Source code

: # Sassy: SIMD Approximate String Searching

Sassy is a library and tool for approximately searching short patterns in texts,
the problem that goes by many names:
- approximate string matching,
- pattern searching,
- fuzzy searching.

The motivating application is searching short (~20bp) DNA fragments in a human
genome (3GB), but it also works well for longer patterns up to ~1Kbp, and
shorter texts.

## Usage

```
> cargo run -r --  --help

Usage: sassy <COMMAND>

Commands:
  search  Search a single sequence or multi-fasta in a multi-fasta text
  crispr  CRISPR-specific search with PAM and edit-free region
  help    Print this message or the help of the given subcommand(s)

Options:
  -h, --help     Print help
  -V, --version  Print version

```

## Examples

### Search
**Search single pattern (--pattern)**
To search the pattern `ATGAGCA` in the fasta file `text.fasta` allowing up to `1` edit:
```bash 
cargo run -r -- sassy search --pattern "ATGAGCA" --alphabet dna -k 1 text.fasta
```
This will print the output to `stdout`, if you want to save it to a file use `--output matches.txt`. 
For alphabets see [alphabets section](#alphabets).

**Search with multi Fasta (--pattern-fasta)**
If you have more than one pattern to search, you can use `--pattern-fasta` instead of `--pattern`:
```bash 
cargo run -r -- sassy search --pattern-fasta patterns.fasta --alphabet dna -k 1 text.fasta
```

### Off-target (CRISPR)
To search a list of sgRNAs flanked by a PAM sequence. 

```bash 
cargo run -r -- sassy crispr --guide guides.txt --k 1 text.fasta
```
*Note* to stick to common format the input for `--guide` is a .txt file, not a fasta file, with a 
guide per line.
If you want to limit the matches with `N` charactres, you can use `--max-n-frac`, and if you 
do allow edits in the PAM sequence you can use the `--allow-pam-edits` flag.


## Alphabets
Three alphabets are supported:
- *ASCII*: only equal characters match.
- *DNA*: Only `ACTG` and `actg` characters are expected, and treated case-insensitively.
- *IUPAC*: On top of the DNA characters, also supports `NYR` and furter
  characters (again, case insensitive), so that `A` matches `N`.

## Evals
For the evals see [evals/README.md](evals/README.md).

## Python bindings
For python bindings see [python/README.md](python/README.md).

WORK ITEM:
Which lines above contain the word "sequence"? Copy each of them.

TASK ANSWER:
  search  Search a single sequence or multi-fasta in a multi-fasta text
To search a list of sgRNAs flanked by a PAM sequence. 
do allow edits in the PAM sequence you can use the `--allow-pam-edits` flag.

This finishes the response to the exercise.